_Exercise goal_
Give the count of lines in the entries below that contain the string "licenses", and only that count.

_Records drawn from a dataset_

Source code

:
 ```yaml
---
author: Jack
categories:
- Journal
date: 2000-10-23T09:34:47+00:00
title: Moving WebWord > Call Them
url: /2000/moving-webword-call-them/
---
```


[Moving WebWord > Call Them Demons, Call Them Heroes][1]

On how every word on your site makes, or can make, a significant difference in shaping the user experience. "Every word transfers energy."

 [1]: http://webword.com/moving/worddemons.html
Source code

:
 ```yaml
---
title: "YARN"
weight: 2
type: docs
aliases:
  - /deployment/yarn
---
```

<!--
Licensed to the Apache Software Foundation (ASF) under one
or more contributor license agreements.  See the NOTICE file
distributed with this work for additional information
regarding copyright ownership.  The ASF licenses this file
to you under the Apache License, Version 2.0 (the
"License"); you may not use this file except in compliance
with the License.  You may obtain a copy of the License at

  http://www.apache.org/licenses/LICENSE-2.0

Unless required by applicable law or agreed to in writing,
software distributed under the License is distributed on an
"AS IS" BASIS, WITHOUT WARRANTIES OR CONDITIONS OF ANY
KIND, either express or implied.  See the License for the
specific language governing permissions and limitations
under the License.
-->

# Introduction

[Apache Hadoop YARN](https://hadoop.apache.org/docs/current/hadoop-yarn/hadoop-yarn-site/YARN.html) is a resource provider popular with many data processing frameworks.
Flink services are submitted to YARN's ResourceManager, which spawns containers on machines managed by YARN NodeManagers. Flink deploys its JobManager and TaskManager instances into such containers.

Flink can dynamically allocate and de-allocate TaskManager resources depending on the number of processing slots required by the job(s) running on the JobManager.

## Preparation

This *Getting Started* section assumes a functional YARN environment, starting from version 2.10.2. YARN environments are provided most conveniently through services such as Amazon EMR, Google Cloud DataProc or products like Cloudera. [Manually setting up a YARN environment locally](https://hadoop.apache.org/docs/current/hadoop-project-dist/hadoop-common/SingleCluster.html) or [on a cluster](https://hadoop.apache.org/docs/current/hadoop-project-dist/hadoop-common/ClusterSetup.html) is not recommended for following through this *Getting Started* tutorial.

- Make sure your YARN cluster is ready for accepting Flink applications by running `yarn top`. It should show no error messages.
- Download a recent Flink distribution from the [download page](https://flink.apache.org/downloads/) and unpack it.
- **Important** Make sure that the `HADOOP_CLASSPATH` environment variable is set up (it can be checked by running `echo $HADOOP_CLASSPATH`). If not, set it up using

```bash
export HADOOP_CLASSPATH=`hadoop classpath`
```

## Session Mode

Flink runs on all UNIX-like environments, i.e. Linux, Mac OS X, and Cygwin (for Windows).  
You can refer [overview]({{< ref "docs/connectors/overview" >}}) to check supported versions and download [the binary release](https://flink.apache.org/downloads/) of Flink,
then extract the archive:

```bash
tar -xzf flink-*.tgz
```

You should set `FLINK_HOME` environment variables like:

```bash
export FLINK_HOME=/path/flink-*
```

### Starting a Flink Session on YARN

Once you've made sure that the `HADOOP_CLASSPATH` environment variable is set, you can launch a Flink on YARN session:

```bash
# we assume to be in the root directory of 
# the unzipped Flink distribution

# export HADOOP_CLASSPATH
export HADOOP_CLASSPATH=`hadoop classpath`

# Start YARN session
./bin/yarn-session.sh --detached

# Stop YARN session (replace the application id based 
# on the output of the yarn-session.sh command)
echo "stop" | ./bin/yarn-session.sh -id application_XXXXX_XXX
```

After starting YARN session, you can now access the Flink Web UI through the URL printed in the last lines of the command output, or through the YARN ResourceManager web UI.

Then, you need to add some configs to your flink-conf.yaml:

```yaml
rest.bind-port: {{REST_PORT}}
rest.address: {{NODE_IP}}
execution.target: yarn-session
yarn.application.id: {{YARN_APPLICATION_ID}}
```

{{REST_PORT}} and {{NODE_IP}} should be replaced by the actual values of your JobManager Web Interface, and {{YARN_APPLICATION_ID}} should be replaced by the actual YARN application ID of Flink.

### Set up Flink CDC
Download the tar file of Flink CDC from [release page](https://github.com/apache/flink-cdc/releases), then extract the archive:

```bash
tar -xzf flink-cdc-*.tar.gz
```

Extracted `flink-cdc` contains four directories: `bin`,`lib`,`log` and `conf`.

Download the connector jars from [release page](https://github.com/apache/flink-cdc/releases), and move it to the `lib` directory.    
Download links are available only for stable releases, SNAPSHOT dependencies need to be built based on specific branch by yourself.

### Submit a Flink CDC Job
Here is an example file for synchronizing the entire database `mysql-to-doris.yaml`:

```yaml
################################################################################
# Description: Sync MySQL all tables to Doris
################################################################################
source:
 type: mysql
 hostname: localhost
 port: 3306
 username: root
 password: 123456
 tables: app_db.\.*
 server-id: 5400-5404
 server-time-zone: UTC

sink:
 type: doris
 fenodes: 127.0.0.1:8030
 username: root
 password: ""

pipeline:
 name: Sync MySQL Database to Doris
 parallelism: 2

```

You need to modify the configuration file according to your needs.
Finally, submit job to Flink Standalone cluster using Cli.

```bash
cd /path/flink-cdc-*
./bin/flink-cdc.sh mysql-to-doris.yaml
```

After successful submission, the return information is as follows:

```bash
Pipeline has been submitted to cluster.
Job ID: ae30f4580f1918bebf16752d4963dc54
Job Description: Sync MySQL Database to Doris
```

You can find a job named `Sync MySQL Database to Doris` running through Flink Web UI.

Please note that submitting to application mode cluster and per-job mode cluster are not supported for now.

_Result of this exercise_
2